A
AI Tools Hub

Streaming LLM Responses: Implementation Guide

·24 min read

Advertisement

The first time I wired up a non-streaming LLM call in a chat interface, users hated it. They typed a message, clicked send, stared at a spinner for eight seconds, and then watched the entire response appear at once. It felt broken — even when the answer was good. Switching to streaming cut the perceived latency to near-zero and made the product feel alive. That one change did more for user trust than any prompt tuning I had done before.

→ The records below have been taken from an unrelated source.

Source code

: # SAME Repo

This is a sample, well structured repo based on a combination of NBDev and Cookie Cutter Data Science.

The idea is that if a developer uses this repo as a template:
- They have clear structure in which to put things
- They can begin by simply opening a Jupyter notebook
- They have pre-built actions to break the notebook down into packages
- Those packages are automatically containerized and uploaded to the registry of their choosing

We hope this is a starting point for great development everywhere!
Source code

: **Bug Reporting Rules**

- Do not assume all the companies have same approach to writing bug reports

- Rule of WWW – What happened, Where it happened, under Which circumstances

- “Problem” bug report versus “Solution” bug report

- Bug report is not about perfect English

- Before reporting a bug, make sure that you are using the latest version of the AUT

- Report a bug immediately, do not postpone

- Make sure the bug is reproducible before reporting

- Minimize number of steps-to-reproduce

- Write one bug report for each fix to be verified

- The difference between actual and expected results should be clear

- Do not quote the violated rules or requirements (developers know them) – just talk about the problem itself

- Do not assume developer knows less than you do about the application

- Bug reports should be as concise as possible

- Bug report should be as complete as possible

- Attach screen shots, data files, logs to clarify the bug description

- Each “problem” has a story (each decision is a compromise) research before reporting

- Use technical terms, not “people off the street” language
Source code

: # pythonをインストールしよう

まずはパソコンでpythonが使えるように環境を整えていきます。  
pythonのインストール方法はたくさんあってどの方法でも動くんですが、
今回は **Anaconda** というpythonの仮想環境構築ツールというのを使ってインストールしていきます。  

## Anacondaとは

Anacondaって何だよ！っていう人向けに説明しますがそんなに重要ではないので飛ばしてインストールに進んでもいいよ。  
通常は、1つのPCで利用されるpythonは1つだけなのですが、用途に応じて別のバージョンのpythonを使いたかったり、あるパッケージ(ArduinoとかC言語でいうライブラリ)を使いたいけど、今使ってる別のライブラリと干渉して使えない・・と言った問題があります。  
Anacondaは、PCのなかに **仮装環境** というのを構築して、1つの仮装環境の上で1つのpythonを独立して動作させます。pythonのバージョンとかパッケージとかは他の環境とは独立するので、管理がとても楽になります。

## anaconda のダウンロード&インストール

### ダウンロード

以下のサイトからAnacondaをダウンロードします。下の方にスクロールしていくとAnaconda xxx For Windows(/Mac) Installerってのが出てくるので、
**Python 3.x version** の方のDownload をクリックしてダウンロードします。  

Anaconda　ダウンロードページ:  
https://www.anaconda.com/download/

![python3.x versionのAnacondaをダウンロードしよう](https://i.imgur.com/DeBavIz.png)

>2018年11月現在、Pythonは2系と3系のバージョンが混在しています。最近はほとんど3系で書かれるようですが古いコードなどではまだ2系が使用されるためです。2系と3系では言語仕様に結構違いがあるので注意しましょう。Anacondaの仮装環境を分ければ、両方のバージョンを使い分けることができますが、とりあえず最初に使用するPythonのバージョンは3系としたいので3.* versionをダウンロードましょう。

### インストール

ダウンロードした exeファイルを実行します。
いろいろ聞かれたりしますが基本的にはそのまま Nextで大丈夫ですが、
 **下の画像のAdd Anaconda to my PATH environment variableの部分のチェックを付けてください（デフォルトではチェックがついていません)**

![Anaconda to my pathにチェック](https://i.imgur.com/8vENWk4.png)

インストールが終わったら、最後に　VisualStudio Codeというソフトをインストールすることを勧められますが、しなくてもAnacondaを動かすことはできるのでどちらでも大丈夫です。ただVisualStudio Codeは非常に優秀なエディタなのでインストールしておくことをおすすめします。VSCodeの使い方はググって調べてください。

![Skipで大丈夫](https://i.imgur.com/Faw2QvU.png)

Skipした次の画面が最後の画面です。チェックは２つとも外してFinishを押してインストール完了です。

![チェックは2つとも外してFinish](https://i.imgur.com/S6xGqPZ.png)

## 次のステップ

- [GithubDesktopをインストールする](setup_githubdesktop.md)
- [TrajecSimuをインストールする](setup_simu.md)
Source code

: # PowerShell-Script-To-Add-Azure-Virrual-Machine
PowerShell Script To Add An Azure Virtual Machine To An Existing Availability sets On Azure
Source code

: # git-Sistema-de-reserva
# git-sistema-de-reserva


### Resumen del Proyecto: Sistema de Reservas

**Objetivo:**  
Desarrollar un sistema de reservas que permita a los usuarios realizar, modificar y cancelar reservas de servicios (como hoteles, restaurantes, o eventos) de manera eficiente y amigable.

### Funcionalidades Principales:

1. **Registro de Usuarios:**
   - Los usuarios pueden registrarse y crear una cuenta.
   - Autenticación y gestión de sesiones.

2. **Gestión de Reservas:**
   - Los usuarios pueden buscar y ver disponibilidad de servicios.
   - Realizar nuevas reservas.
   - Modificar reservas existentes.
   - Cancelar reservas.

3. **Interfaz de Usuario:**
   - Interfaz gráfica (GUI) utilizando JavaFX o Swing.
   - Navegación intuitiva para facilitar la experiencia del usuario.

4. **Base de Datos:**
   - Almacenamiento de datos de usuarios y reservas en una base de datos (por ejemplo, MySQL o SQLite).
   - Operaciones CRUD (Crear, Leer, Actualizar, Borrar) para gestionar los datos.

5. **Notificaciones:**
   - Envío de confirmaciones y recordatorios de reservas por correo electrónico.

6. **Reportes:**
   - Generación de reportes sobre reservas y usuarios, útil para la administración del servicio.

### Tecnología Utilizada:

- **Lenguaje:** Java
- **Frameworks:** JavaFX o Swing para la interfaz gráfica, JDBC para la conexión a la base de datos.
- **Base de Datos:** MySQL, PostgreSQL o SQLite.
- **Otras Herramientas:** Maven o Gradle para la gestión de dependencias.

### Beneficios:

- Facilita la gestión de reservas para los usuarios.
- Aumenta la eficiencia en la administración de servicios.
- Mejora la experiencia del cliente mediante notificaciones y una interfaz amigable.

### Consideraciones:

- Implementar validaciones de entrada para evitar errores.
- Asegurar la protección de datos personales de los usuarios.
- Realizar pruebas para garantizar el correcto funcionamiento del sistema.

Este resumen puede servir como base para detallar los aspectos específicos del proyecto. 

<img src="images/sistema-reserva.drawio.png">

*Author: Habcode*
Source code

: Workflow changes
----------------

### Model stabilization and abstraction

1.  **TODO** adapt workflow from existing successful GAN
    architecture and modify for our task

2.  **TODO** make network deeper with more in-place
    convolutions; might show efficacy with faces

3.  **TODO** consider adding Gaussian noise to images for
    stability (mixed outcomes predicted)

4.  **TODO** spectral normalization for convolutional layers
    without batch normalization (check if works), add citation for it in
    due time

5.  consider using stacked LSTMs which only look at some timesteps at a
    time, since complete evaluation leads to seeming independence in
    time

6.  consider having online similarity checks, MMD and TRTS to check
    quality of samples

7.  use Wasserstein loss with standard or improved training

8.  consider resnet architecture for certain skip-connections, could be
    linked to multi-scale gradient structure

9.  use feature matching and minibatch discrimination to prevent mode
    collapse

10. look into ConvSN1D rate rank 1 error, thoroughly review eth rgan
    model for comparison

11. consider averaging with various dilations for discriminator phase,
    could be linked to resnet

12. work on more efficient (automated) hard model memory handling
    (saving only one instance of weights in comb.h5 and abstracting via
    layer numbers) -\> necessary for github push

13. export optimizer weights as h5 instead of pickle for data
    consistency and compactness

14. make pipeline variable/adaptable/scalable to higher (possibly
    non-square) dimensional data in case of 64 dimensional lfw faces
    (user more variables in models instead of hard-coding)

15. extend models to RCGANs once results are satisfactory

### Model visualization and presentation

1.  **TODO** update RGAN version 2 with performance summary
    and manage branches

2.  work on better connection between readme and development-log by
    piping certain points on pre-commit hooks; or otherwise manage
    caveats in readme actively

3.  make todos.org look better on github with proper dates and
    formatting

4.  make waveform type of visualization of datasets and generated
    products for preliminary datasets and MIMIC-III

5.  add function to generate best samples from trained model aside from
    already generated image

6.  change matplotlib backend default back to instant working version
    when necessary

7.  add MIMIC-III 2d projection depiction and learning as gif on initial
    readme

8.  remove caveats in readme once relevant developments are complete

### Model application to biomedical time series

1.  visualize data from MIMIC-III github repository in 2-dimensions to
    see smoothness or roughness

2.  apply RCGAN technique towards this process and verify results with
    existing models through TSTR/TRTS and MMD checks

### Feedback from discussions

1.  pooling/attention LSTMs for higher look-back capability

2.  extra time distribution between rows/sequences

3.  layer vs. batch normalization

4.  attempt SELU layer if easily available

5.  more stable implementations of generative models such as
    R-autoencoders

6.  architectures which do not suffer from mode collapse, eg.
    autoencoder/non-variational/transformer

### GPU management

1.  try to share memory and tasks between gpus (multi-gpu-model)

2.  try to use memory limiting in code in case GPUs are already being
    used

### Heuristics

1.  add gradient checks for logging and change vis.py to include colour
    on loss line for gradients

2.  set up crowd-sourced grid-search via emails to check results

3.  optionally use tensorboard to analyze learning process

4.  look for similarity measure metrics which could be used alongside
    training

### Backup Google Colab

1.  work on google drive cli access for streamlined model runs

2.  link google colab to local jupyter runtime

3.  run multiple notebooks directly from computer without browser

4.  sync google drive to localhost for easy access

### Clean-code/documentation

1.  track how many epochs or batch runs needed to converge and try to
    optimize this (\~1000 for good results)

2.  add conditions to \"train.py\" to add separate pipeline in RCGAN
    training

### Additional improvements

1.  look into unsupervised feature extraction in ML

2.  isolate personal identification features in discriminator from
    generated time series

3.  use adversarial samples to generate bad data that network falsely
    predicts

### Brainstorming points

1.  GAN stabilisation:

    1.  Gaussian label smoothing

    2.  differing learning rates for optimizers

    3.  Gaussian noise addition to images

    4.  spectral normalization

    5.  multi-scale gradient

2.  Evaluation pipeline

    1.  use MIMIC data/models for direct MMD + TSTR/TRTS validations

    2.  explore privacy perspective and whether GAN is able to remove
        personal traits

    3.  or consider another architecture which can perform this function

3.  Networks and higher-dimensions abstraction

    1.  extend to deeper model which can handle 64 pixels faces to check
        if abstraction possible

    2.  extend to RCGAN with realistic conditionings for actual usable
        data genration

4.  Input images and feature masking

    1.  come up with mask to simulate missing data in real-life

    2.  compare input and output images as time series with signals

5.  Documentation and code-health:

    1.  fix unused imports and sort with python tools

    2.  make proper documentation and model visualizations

This guide walks through everything you need to implement streaming LLM responses correctly: how the protocol works, how to hook into the Claude and OpenAI APIs, how to render streams in React, how to handle tool calls mid-stream, and what to do when things go wrong.

Why Stream LLM Responses?

Non-streaming calls block until the model finishes generating. For a 400-token response at typical inference speeds, that is three to eight seconds of silence. Streaming sends tokens to the client as they are generated, so users see output within 200–400 ms and can start reading while the model is still writing.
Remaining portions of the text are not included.